Docker Internals (Namespaces, Cgroups, and Layers)

This article explains why containers behave the way they do. You do not need kernel-level depth. You need correct mental models.

Container = process + isolation

A container is a normal Linux process. Docker applies isolation features around it.

When the process stops, the container stops.

This explains:

  • fast start/stop
  • why logs are stdout/stderr
  • why containers are not “servers”

Namespaces (isolation)

Linux namespaces isolate what a process can see.

Namespaces Docker uses:

  • PID namespace: process IDs look separate
  • NET namespace: networking looks separate
  • MNT namespace: filesystem mount points look separate
  • UTS namespace: hostname looks separate
  • IPC namespace: shared memory segments are separate
  • USER namespace (optional): user IDs can be mapped

What students can observe:

docker run --rm -it alpine:latest sh

Inside container:

ps
hostname
ip a
exit

You will see:

  • fewer processes
  • different hostname
  • different network interfaces

That is namespaces in action.

Cgroups (resource control)

Namespaces isolate. Cgroups limit.

Cgroups control:

  • CPU usage
  • memory usage
  • IO limits

Example: limit memory to 100MB:

docker run --rm -m 100m alpine:latest sh -c 'echo hello'

If an app exceeds memory limit, it can be killed (OOM). This is why memory limits matter in production.

Image layers and copy-on-write

Images are built from layers. Each layer is read-only.

A container adds a writable layer on top. Changes go into the writable layer.

Diagram:

Container writable layer (changes)
└─ Image layers (read-only)
   ├─ Layer: app
   ├─ Layer: runtime
   └─ Layer: base OS

This is why containers are cheap.

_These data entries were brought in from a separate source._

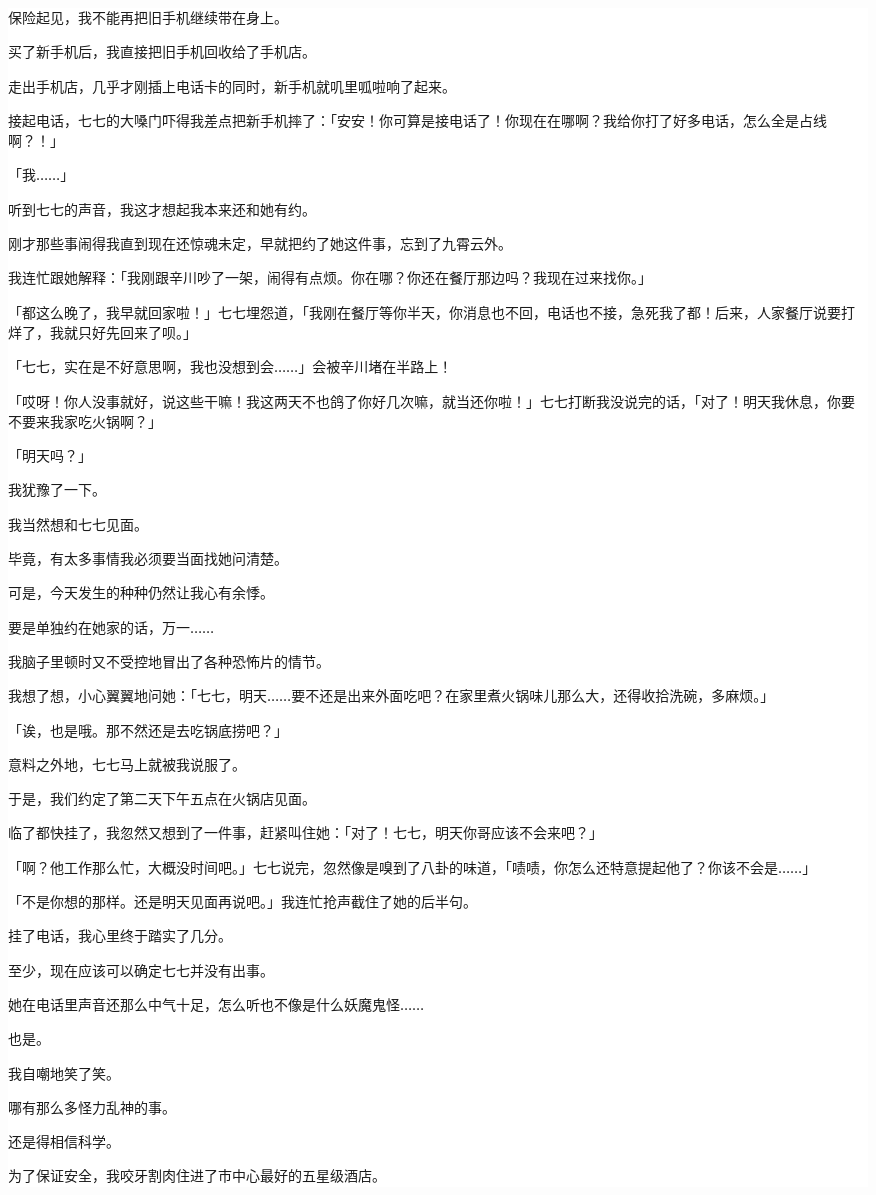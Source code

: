 保险起见，我不能再把旧手机继续带在身上。

买了新手机后，我直接把旧手机回收给了手机店。

走出手机店，几乎才刚插上电话卡的同时，新手机就叽里呱啦响了起来。

接起电话，七七的大嗓门吓得我差点把新手机摔了：「安安！你可算是接电话了！你现在在哪啊？我给你打了好多电话，怎么全是占线啊？！」

「我……」

听到七七的声音，我这才想起我本来还和她有约。

刚才那些事闹得我直到现在还惊魂未定，早就把约了她这件事，忘到了九霄云外。

我连忙跟她解释：「我刚跟辛川吵了一架，闹得有点烦。你在哪？你还在餐厅那边吗？我现在过来找你。」

「都这么晚了，我早就回家啦！」七七埋怨道，「我刚在餐厅等你半天，你消息也不回，电话也不接，急死我了都！后来，人家餐厅说要打烊了，我就只好先回来了呗。」

「七七，实在是不好意思啊，我也没想到会……」会被辛川堵在半路上！

「哎呀！你人没事就好，说这些干嘛！我这两天不也鸽了你好几次嘛，就当还你啦！」七七打断我没说完的话，「对了！明天我休息，你要不要来我家吃火锅啊？」

「明天吗？」

我犹豫了一下。

我当然想和七七见面。

毕竟，有太多事情我必须要当面找她问清楚。

可是，今天发生的种种仍然让我心有余悸。

要是单独约在她家的话，万一……

我脑子里顿时又不受控地冒出了各种恐怖片的情节。

我想了想，小心翼翼地问她：「七七，明天……要不还是出来外面吃吧？在家里煮火锅味儿那么大，还得收拾洗碗，多麻烦。」

「诶，也是哦。那不然还是去吃锅底捞吧？」

意料之外地，七七马上就被我说服了。

于是，我们约定了第二天下午五点在火锅店见面。

临了都快挂了，我忽然又想到了一件事，赶紧叫住她：「对了！七七，明天你哥应该不会来吧？」

「啊？他工作那么忙，大概没时间吧。」七七说完，忽然像是嗅到了八卦的味道，「啧啧，你怎么还特意提起他了？你该不会是……」

「不是你想的那样。还是明天见面再说吧。」我连忙抢声截住了她的后半句。

挂了电话，我心里终于踏实了几分。

至少，现在应该可以确定七七并没有出事。

她在电话里声音还那么中气十足，怎么听也不像是什么妖魔鬼怪……

也是。

我自嘲地笑了笑。

哪有那么多怪力乱神的事。

还是得相信科学。

为了保证安全，我咬牙割肉住进了市中心最好的五星级酒店。
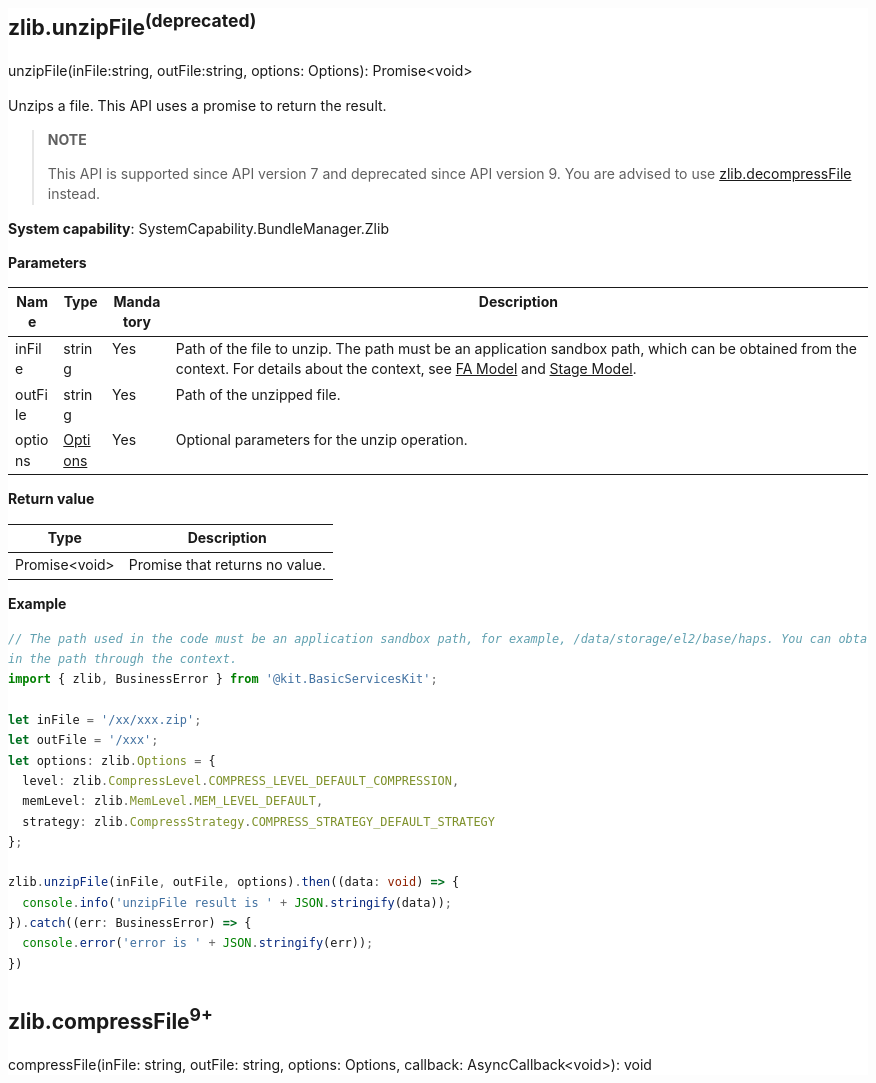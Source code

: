 ## zlib.unzipFile<sup>(deprecated)</sup>

unzipFile(inFile:string, outFile:string, options: Options): Promise&lt;void&gt;

Unzips a file. This API uses a promise to return the result.

> **NOTE**
>
> This API is supported since API version 7 and deprecated since API version 9. You are advised to use [zlib.decompressFile](#zlibdecompressfile9) instead.

**System capability**: SystemCapability.BundleManager.Zlib

**Parameters**

| Name | Type               | Mandatory | Description                                                        |
| ------- | ------------------- | ---- | ------------------------------------------------------------ |
| inFile  | string              | Yes  | Path of the file to unzip. The path must be an application sandbox path, which can be obtained from the context. For details about the context, see [FA Model](../apis-ability-kit/js-apis-inner-app-context.md) and [Stage Model](../apis-ability-kit/js-apis-inner-application-context.md). |
| outFile | string              | Yes  | Path of the unzipped file.                                        |
| options | [Options](#options) | Yes  | Optional parameters for the unzip operation.                                            |

**Return value**

| Type          | Description                                                        |
| -------------- | ------------------------------------------------------------ |
| Promise\<void> | Promise that returns no value. |

**Example**

```ts
// The path used in the code must be an application sandbox path, for example, /data/storage/el2/base/haps. You can obtain the path through the context.
import { zlib, BusinessError } from '@kit.BasicServicesKit';

let inFile = '/xx/xxx.zip';
let outFile = '/xxx';
let options: zlib.Options = {
  level: zlib.CompressLevel.COMPRESS_LEVEL_DEFAULT_COMPRESSION,
  memLevel: zlib.MemLevel.MEM_LEVEL_DEFAULT,
  strategy: zlib.CompressStrategy.COMPRESS_STRATEGY_DEFAULT_STRATEGY
};

zlib.unzipFile(inFile, outFile, options).then((data: void) => {
  console.info('unzipFile result is ' + JSON.stringify(data));
}).catch((err: BusinessError) => {
  console.error('error is ' + JSON.stringify(err));
})
```

## zlib.compressFile<sup>9+</sup>

compressFile(inFile: string, outFile: string, options: Options, callback: AsyncCallback\<void>): void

Many containers can share the same image layers.

Storage drivers (high level)

Docker uses a storage driver to manage layers. Common on Linux: overlay2.

Check:

docker info | grep -i 'Storage Driver'

Sample output:

Storage Driver: overlay2

You do not need deep driver details for normal usage. Just remember: layers are shared and cached.

Why Docker builds can be slow

Common reasons:

  • big base image
  • copying huge build context
  • bad layer ordering (cache misses)
  • installing packages after copying app (rebuilds too much)

Fix pattern:

  • install dependencies first
  • copy app last
  • use .dockerignore

.dockerignore (build context control)

Docker build sends a “context” to the engine. If you send your whole repo, builds slow down.

Create .dockerignore:

.git
node_modules
target
dist
*.log

Then rebuild. Build becomes faster and images become smaller.

Why internals matter

Internals explain Docker behavior:

  • containers stop when the process stops
  • file changes disappear without volumes
  • networking is separate per container
  • CPU/memory limits are enforceable

Docker is not magic. It is Linux isolation packaged as a tool.